▸ To do
Only the lines containing "async" belong in the answer; find them in the material below.

▸ Information
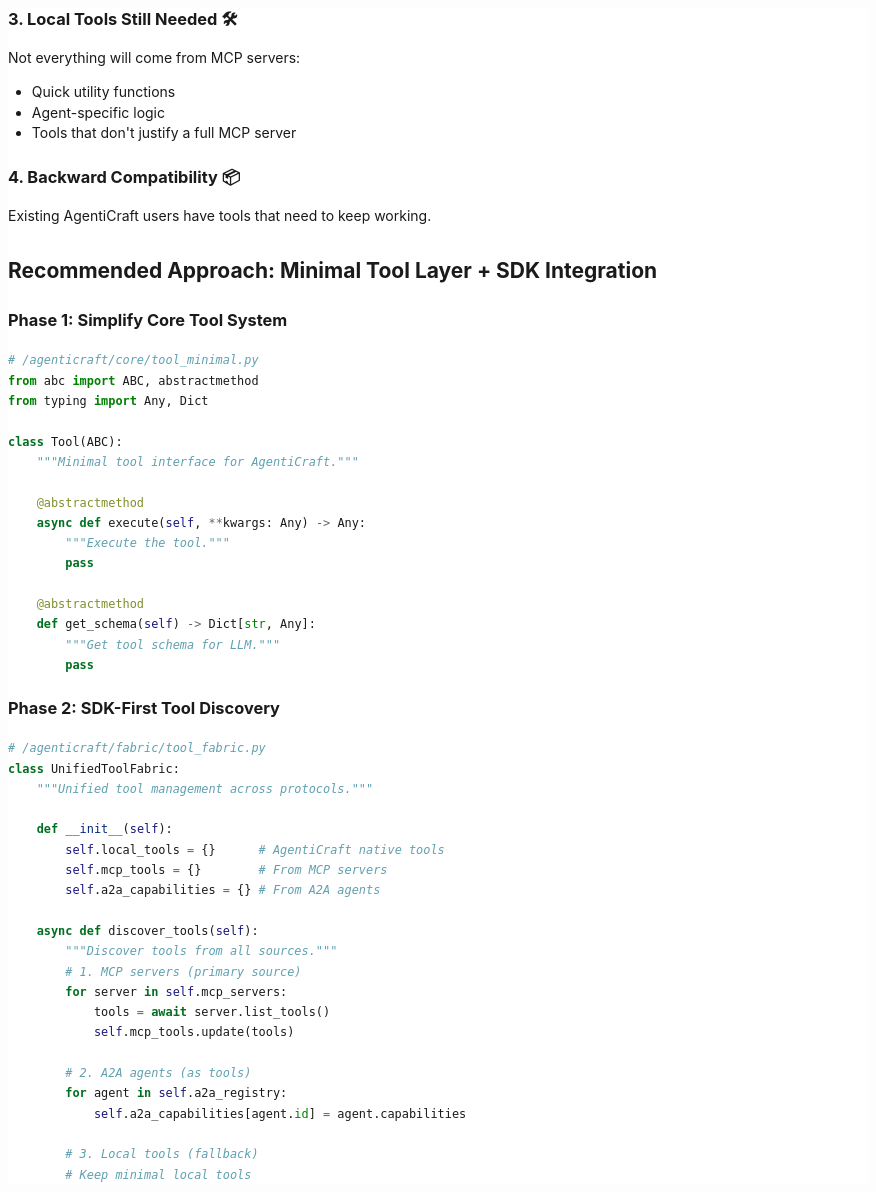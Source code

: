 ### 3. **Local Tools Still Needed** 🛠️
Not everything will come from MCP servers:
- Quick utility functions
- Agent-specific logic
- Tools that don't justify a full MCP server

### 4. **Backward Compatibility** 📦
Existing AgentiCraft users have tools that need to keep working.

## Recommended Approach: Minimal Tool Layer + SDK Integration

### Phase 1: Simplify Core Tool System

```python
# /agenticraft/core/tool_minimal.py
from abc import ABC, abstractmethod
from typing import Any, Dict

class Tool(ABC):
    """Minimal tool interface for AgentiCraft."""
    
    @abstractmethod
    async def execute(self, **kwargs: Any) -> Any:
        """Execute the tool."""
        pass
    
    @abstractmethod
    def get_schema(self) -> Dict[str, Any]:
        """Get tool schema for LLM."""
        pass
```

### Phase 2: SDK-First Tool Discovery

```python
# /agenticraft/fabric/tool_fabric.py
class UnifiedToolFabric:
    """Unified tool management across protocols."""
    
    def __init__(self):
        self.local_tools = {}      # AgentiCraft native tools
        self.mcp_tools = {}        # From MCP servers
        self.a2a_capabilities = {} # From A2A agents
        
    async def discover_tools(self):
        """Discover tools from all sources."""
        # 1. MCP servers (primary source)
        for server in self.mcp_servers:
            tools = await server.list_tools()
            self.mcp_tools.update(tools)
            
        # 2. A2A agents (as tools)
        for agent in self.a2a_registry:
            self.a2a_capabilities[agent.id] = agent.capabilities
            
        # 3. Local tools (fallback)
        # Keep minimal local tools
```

* * *

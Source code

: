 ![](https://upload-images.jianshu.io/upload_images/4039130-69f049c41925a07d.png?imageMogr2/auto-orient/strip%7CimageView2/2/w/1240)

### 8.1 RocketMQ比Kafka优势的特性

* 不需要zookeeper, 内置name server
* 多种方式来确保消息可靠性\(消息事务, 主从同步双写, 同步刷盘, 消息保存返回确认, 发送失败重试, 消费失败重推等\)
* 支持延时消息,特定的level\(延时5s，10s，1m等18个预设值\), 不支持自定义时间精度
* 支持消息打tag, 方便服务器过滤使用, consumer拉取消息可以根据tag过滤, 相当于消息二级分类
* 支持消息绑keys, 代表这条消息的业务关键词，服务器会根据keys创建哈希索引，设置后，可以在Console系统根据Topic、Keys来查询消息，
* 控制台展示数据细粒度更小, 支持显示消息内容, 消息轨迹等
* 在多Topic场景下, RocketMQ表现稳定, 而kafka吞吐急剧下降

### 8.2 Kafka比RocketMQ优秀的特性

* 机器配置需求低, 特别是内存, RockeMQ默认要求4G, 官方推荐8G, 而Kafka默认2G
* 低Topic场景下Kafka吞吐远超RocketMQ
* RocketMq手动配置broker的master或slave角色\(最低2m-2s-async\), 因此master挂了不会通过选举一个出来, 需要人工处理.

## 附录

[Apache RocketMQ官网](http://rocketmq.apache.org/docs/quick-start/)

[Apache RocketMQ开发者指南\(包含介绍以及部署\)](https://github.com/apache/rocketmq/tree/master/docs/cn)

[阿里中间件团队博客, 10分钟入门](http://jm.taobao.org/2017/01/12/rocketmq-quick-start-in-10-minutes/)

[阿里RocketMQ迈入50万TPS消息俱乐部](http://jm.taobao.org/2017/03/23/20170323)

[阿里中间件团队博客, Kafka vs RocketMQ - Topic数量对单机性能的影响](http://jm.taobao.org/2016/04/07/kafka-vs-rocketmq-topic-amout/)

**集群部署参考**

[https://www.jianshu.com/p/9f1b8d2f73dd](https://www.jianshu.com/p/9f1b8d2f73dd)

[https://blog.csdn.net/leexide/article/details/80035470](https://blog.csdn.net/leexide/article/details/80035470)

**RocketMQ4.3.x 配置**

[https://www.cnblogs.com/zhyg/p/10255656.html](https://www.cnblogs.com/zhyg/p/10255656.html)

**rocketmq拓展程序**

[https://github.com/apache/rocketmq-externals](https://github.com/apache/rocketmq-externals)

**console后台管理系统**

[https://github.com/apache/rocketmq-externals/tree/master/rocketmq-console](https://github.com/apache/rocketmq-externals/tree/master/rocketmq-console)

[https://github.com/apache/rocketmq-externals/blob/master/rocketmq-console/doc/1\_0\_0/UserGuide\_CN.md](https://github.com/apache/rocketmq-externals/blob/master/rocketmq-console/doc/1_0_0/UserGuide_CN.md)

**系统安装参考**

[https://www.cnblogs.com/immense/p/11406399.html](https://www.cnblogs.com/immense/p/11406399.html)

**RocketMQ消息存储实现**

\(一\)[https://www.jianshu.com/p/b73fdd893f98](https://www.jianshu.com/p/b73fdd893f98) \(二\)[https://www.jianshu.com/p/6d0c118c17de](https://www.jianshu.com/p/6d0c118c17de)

▸ Task result
    async def execute(self, **kwargs: Any) -> Any:
    async def discover_tools(self):
* RocketMq手动配置broker的master或slave角色\(最低2m-2s-async\), 因此master挂了不会通过选举一个出来, 需要人工处理.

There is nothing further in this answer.